§ GIVEN INFORMATION
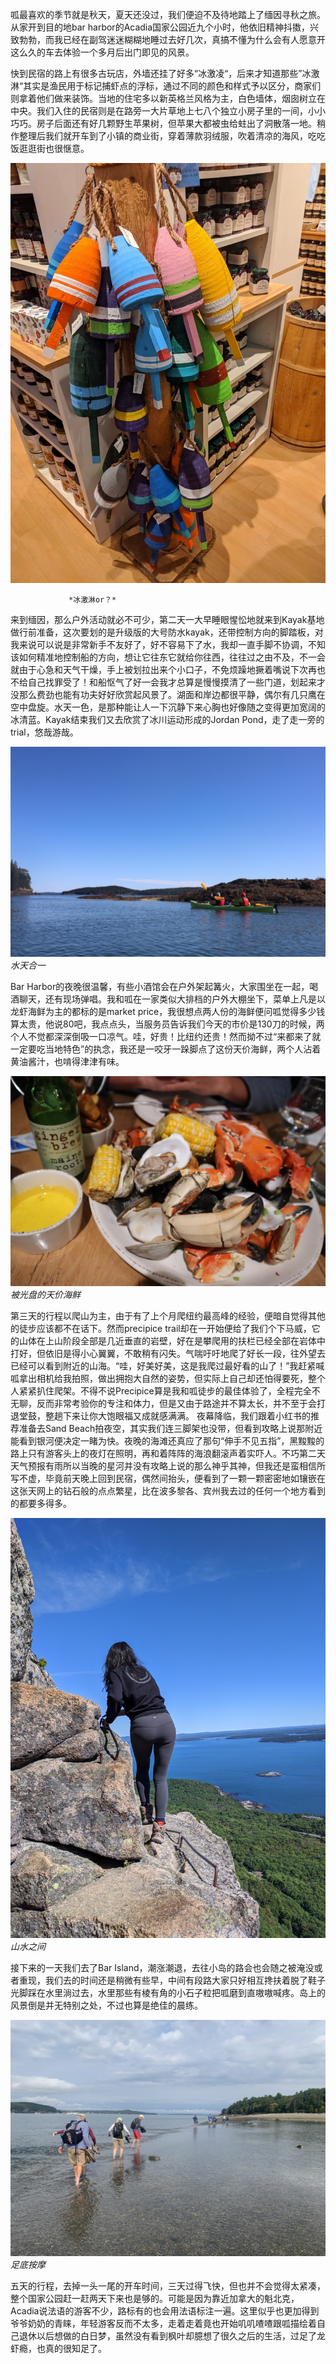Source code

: 呱最喜欢的季节就是秋天，夏天还没过，我们便迫不及待地踏上了缅因寻秋之旅。从家开到目的地bar harbor的Acadia国家公园近九个小时，他依旧精神抖擞，兴致勃勃，而我已经在副驾迷迷糊糊地睡过去好几次，真搞不懂为什么会有人愿意开这么久的车去体验一个多月后出门即见的风景。

快到民宿的路上有很多古玩店，外墙还挂了好多“冰激凌“，后来才知道那些”冰激淋“其实是渔民用于标记捕虾点的浮标，通过不同的颜色和样式予以区分，商家们则拿着他们做来装饰。当地的住宅多以新英格兰风格为主，白色墙体，烟囱树立在中央。我们入住的民宿则是在路旁一大片草地上七八个独立小房子里的一间，小小巧巧。房子后面还有好几颗野生苹果树，但苹果大都被虫给蛀出了洞散落一地。稍作整理后我们就开车到了小镇的商业街，穿着薄款羽绒服，吹着清凉的海风，吃吃饭逛逛街也很惬意。

![冰激淋or？](/assets/images/冰激淋or？.JPG)

                 *冰激淋or？*
          
来到缅因，那么户外活动就必不可少，第二天一大早睡眼惺忪地就来到Kayak基地做行前准备，这次要划的是升级版的大号防水kayak，还带控制方向的脚踏板，对我来说可以说是非常新手不友好了，好不容易下了水，我却一直手脚不协调，不知该如何精准地控制船的方向，想让它往东它就给你往西，往往过之由不及，不一会就由于心急和天气干燥，手上被划拉出来个小口子，不免烦躁地撅着嘴说下次再也不给自己找罪受了！和船怄气了好一会我才总算是慢慢摸清了一些门道，划起来才没那么费劲也能有功夫好好欣赏起风景了。湖面和岸边都很平静，偶尔有几只鹰在空中盘旋。水天一色，是那种能让人一下沉静下来心胸也好像随之变得更加宽阔的冰清蓝。Kayak结束我们又去欣赏了冰川运动形成的Jordan Pond，走了走一旁的trial，悠哉游哉。

![水天合一](/assets/images/水天合一.JPG)
          *水天合一*
          
Bar Harbor的夜晚很温馨，有些小酒馆会在户外架起篝火，大家围坐在一起，喝酒聊天，还有现场弹唱。我和呱在一家类似大排档的户外大棚坐下，菜单上凡是以龙虾海鲜为主的都标的是market price，我很想点两人份的海鲜便问呱觉得多少钱算太贵，他说80吧，我点点头，当服务员告诉我们今天的市价是130刀的时候，两个人不觉都深深倒吸一口凉气。哇，好贵！比纽约还贵！然而拗不过“来都来了就一定要吃当地特色”的执念，我还是一咬牙一跺脚点了这份天价海鲜，两个人沾着黄油酱汁，也啃得津津有味。

![被光盘的天价海鲜](/assets/images/被光盘的天价海鲜.JPG)
          *被光盘的天价海鲜*

第三天的行程以爬山为主，由于有了上个月爬纽约最高峰的经验，便暗自觉得其他的徒步应该都不在话下。然而precipice trail却在一开始便给了我们个下马威，它的山体在上山阶段全部是几近垂直的岩壁，好在是攀爬用的扶栏已经全部在岩体中打好，但依旧是得小心翼翼，不敢稍有闪失。气喘吁吁地爬了好长一段，往外望去已经可以看到附近的山海。“哇，好美好美，这是我爬过最好看的山了！”我赶紧喊呱拿出相机给我拍照，做出拥抱大自然的姿势，但实际上自己却还怕得要死，整个人紧紧扒住爬架。不得不说Precipice算是我和呱徒步的最佳体验了，全程完全不无聊，反而非常考验你的专注和体力，但是又由于路途并不算太长，并不至于会打退堂鼓，整趟下来让你大饱眼福又成就感满满。
夜幕降临，我们跟着小红书的推荐准备去Sand Beach拍夜空，其实我们连三脚架也没带，但看到攻略上说那附近能看到银河便决定一睹为快。夜晚的海滩还真应了那句“伸手不见五指”，黑黢黢的路上只有游客头上的夜灯在照明，再和着阵阵的海浪翻滚声着实吓人。不巧第二天天气预报有雨所以当晚的星河并没有攻略上说的那么神乎其神，但我还是蛮相信所写不虚，毕竟前天晚上回到民宿，偶然间抬头，便看到了一颗一颗密密地如镶嵌在这张天网上的钻石般的点点繁星，比在波多黎各、宾州我去过的任何一个地方看到的都要多得多。

![山水之间](/assets/images/山水之间.JPG)
          *山水之间*
          
接下来的一天我们去了Bar Island，潮涨潮退，去往小岛的路会也会随之被淹没或者重现，我们去的时间还是稍微有些早，中间有段路大家只好相互搀扶着脱了鞋子光脚踩在水里淌过去，水里那些有棱有角的小石子粒把呱磨到直嗷嗷喊疼。岛上的风景倒是并无特别之处，不过也算是绝佳的晨练。

![足底按摩](/assets/images/足底按摩.JPG)
          *足底按摩*

五天的行程，去掉一头一尾的开车时间，三天过得飞快，但也并不会觉得太紧凑，整个国家公园赶一赶两天下来也是够的。可能是因为靠近加拿大的魁北克，Acadia说法语的游客不少，路标有的也会用法语标注一遍。这里似乎也更加得到爷爷奶奶的青睐，年轻游客反而不太多，走着走着竟也开始叽叽喳喳跟呱描绘着自己退休以后想做的白日梦，虽然没有看到枫叶却臆想了很久之后的生活，过足了龙虾瘾，也真的很知足了。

§ EXERCISE AIM
Make a copy of each line in the records that has the word "冰激淋or".

§ SOLUTION BELOW
![冰激淋or？](/assets/images/冰激淋or？.JPG)
                 *冰激淋or？*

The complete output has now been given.